Executions, Torture and War, (Oh My)

By Robert Sargent

::::::::

George Bush set a record for executions in Texas. More importantly, he supported and defended the practice.

Capital punishment is the result of the mind-set that it is okay for governments to kill, unnecessarily, without the presence of imminent threat, because of some theoretical benefit to society.

Utility, cost benefit analysis, efficacy: such are the arguments in favor of state sanctioned killing for cause. It is a straight line from executing a criminal to torture and pre-emptive war. Once killing for cause is accepted as legitimate public policy, it invariably finds its way onto the table of options.

In his final State of the Union address, Bush said this regarding the Iraq war: “We must do the difficult work today, so that years from now people will look back and say that this generation rose to the moment, prevailed in a tough fight, and left behind a more hopeful region and a safer America.”

War has now become just another foreign policy option – the Iraq war an undertaking not to defend our sovereignty, but to instead test a formulary that it will benefit future generations.

Contrast President Bush’s wisdom with that of Mark Twain: “We build a fire in a powder magazine, then double the fire department to put it out. We inflame wild beasts with the smell of blood, and then innocently wonder at the wave of brutal appetite that sweeps the land as a consequence.”

[Fun fact: According to a recent survey, 4 out of 5 Republican presidential candidates recommend executions, torture and war.]

What I find particularly interesting and paradoxical, is the connection between the politically active conservative Christian “base”, and state sponsored violence.

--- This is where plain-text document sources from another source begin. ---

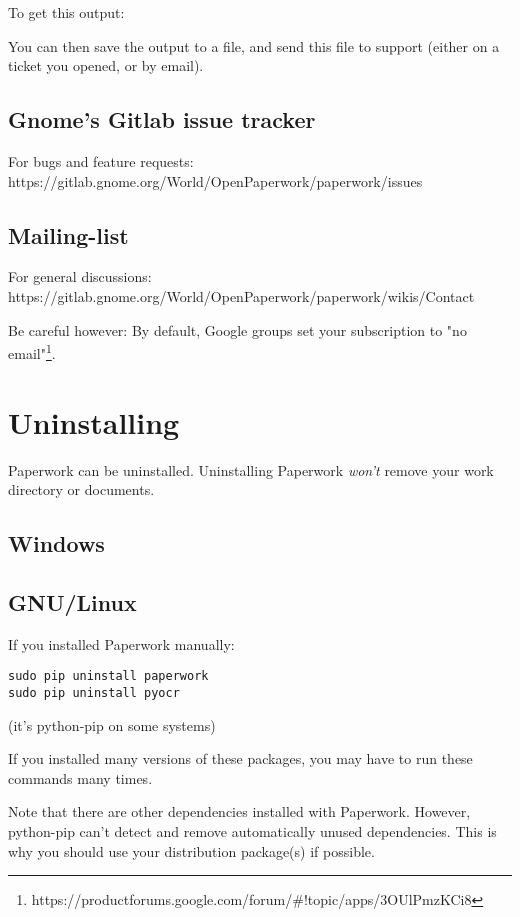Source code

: \documentclass[10pt,a4paper]{article}
\begin{document}
To get this output:






You can then save the output to a file, and send this file to support
(either on a ticket you opened, or by email).

\subsection{Gnome's Gitlab issue tracker}

For bugs and feature requests: https://gitlab.gnome.org/World/OpenPaperwork/paperwork/issues


\subsection{Mailing-list}

For general discussions: https://gitlab.gnome.org/World/OpenPaperwork/paperwork/wikis/Contact

Be careful however: By default, Google groups set your subscription
to "no email"\footnote{https://productforums.google.com/forum/\#!topic/apps/3OUlPmzKCi8}.

\section{Uninstalling}

Paperwork can be uninstalled. Uninstalling Paperwork \emph{won't}
remove your work directory or documents.

\subsection{Windows}

\subsection{GNU/Linux}

If you installed Paperwork manually:
\begin{verbatim}
sudo pip uninstall paperwork
sudo pip uninstall pyocr
\end{verbatim}
(it's python-pip on some systems)

If you installed many versions of these packages, you may have to
run these commands many times.

Note that there are other dependencies installed with Paperwork. However,
python-pip can't detect and remove automatically unused dependencies.
This is why you should use your distribution package(s) if possible.
\end{document}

Codifying the Christian values that this country was allegedly founded on is the rallying cry of Christian conservatives throughout the country, especially in the South. Thus regular initiatives to define marriage, teach intelligent design, allow prayer in schools, etc...

After all, absent the authority of the Christian Bible, society would descend into moral anarchy, would it not?

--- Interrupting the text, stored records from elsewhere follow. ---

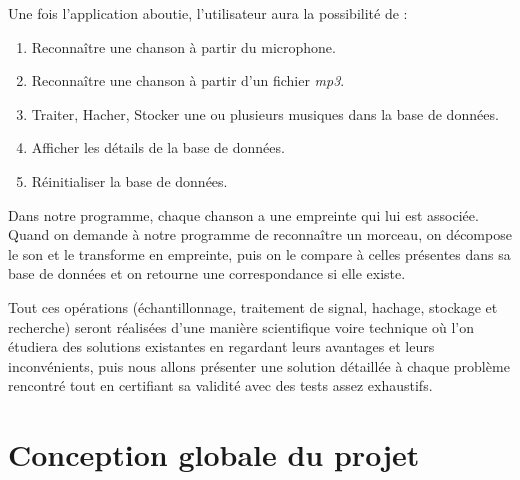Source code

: \documentclass[11pt, report, french]{scrreprt}
\begin{document}
Une fois l'application aboutie, l'utilisateur aura la possibilité de :\\

\begin{enumerate}
	\item Reconnaître une chanson à partir du microphone.
	\item Reconnaître une chanson à partir d'un fichier \textit{mp3}.
    \item Traiter, Hacher, Stocker une ou plusieurs musiques dans la base de données.
	\item Afficher les détails de la base de données.
	\item Réinitialiser la base de données.
\end{enumerate}

\vspace{0.5cm}
Dans notre programme, chaque chanson a une empreinte qui lui est associée. Quand on demande à notre programme de reconnaître un morceau, on décompose le son et le transforme en empreinte, puis on le compare à celles présentes dans sa base de données et on retourne une correspondance si elle existe.\\\par

Tout ces opérations (échantillonnage, traitement de signal, hachage, stockage et recherche) seront réalisées d'une manière scientifique voire technique où l'on étudiera des solutions existantes en regardant leurs avantages et leurs inconvénients, puis nous allons présenter une solution détaillée à chaque problème rencontré tout en certifiant sa validité avec des tests assez exhaustifs.


\section{Conception globale du projet}
\end{document}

Tolstoy’s Levin, in conversation with himself, pondered: “What would I be and how would I live my life, if I did not have those beliefs, did not know that one should live for God and not for one’s needs? I would rob, lie, kill.”

How ironic that American Christian conservatives succeeded in electing to the office of president, their candidate, George Bush, and in turn were rewarded with robbing, lying, and killing – the very things Levin erroneously associated with the absence of Christian enlightenment. Even more ironic, a good many Christians appear to be okay with the Bush method, even delighted.

President Bush robbed human beings of due process and human dignity. He squeezed the poor and middle class while fabulously enriching the already fabulously wealthy. He robbed our disenfranchised children, unwitting co-signers to trillions of dollars of financed expenses that were rightfully ours, not theirs, to bear. He lied to sell tax policy that favors the rich via further expansion of our national debt; lied about the malicious outing of a CIA agent; lied about the intelligence supporting the reasons (lies in and of themselves) for the Iraq war. Then there is the killing – ah, the killing – hundreds of thousands killed, hundreds more thousands, perhaps millions, maimed and/or displaced.

The problem isn’t religion, it is people who inject their own innate violence and bigotry into their theology.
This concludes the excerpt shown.